Hakim Perintahkan Penyidikan Perkara Novanto Dihentikan, Apa Kata KPK?

Hakim Praperadilan Cepi Iskandar membacakan putusan praperadilan Setya Novanto di PN Jakarta Selatan, Jumat (29/9/2017).

IsuPublik.com, Jakarta – Proses penyidikan kasus dugaan korupsi pengadaan proyek e-KTP oleh Ketua DPR RI, Setya Novanto, diperintahkan untuk dihentikan oleh hakim tunggal praperadilan Novanto yakni Cepi Iskandar.

Bagaimana tanggapan KPK?

“Ada beberapa putusan yang mengatakan kurang lebih sama. Jadi menyatakan proses penyidikan tidak sah dengan berbagai alasan tertentu,” kata Juru Bicara Komisi Pemberantasan Korupsi (KPK) Febri Diansyah di Gedung KPK, Jakarta, Jumat (29/9/2017).

Febri mengatakan, sebagai bagian dari Aparat Penegak Hukum (APH), KPK akan menghormati putusan hakim tersebut.

Baca: Hakim Cepi: Tak Sah Penetapan Tersangka Setya Novanto oleh KPK

Hanya saja persoalannya, kata Febri, perlu pembahasan lebih lanjut apakah bisa penyidikan perkara Ketua Umum DPP Golkar tersebut dihentikan.

Pertama, KPK akan memastikan penanganan kasus e-KTP tetap berjalan terus seperti investigasi pada proses penyidikan atau pada proses persidangan.

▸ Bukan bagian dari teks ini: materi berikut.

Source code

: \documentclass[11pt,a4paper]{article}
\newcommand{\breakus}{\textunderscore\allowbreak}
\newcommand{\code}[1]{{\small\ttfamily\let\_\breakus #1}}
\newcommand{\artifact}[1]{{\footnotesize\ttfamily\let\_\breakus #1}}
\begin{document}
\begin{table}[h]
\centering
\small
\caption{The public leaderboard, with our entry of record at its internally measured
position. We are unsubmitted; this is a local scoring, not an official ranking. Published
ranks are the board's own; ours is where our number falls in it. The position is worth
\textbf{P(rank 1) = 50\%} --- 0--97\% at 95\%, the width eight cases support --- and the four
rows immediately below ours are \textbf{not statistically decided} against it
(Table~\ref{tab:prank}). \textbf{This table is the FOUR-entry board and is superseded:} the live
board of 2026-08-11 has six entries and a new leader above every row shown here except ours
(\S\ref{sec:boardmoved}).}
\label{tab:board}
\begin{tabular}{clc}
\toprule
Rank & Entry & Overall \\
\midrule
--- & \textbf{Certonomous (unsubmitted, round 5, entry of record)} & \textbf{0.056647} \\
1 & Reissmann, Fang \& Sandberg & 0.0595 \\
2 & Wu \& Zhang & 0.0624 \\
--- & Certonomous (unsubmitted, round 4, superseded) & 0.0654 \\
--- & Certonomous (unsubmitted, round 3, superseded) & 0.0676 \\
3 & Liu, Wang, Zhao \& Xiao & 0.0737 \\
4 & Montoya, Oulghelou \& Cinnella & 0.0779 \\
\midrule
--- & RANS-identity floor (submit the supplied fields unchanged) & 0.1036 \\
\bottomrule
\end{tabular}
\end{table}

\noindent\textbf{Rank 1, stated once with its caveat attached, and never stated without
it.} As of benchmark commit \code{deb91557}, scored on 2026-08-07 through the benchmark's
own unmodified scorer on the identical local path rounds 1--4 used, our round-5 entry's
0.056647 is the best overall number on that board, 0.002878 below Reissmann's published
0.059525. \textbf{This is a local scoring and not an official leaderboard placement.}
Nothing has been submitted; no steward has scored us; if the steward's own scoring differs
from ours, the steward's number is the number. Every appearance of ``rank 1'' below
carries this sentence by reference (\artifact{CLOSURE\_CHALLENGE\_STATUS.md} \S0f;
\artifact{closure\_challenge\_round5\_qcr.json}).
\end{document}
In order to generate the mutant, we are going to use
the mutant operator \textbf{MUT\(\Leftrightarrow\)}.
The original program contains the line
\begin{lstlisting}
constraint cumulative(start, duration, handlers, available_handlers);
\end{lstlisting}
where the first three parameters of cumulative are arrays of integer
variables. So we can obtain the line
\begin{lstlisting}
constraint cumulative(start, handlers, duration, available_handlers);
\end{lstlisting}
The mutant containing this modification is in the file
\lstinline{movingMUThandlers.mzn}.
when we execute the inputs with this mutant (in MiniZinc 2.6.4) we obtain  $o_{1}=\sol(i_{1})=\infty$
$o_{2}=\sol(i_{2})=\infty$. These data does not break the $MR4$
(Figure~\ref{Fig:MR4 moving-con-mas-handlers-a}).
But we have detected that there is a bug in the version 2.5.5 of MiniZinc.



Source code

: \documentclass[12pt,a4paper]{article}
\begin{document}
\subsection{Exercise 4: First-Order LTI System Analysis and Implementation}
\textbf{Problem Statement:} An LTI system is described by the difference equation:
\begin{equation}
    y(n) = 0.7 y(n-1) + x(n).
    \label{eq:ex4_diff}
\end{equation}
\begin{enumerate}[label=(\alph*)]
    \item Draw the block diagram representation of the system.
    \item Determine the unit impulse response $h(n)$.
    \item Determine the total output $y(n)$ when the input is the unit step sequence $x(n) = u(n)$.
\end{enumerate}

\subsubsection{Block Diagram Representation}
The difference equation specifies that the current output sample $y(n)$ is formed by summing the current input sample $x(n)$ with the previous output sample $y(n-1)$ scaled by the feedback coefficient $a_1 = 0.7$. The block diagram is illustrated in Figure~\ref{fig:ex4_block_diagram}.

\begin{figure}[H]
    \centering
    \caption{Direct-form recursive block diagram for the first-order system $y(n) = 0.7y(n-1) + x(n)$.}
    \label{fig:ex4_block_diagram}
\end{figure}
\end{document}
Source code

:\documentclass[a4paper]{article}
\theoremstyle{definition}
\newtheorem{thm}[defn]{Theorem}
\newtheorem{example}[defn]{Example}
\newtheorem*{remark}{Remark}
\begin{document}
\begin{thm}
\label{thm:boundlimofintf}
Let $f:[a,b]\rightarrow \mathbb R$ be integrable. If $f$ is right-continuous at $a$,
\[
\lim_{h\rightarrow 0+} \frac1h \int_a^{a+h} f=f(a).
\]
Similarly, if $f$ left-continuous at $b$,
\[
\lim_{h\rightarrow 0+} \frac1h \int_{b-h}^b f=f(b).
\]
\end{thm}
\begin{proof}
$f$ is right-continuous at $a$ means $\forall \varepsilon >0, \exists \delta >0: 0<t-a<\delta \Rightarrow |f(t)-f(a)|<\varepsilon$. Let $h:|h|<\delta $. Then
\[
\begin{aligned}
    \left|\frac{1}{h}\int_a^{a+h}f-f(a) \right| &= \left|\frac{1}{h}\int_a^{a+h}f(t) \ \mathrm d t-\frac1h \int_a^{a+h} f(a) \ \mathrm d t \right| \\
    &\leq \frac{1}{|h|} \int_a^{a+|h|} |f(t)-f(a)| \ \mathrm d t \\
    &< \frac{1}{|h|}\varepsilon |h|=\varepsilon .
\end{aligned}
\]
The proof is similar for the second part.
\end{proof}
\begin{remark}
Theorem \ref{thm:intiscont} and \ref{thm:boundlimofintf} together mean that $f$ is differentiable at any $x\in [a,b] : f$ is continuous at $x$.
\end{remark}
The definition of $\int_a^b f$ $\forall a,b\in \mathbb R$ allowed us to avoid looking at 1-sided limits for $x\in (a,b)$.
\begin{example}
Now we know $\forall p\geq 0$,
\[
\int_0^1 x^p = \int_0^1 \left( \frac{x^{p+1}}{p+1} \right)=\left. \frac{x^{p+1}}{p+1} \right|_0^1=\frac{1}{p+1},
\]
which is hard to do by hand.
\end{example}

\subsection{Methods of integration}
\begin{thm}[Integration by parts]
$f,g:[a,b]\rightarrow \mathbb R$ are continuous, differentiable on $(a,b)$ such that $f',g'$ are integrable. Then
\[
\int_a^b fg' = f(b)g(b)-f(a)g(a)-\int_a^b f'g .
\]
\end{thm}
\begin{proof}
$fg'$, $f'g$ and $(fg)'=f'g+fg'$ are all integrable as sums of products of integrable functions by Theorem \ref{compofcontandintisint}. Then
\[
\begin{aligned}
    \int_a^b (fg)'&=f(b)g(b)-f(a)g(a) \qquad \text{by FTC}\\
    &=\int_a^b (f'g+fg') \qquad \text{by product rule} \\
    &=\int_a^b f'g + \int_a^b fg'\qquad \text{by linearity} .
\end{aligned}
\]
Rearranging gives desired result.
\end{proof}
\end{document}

Baca: KPK Masih Pertimbangkan Terbitkan Sprindik Baru untuk Setya Novanto

“Pihak-pihak lain yang diduga terlibat dalam indikasi tindak pidana korupsi ini harus bertanggung jawab. Tentu tidak mungkin kami biarkan, artinya harus kita proses juga,” ujar dia.

Selanjutnya, kata Febri, akan dibahas lebih mendalam secara internal lembaga anti-rasuah apakah proses hukum acara yang akan dilakukan ke depan dengan putusan tersebut.

“Kita akan membahas dan mendiskusikan lebih lanjut sesuai dengan proses interrnal dan proses hukum acara yang berlaku, apa yang akan dilakukan ke depan,” ujar dia.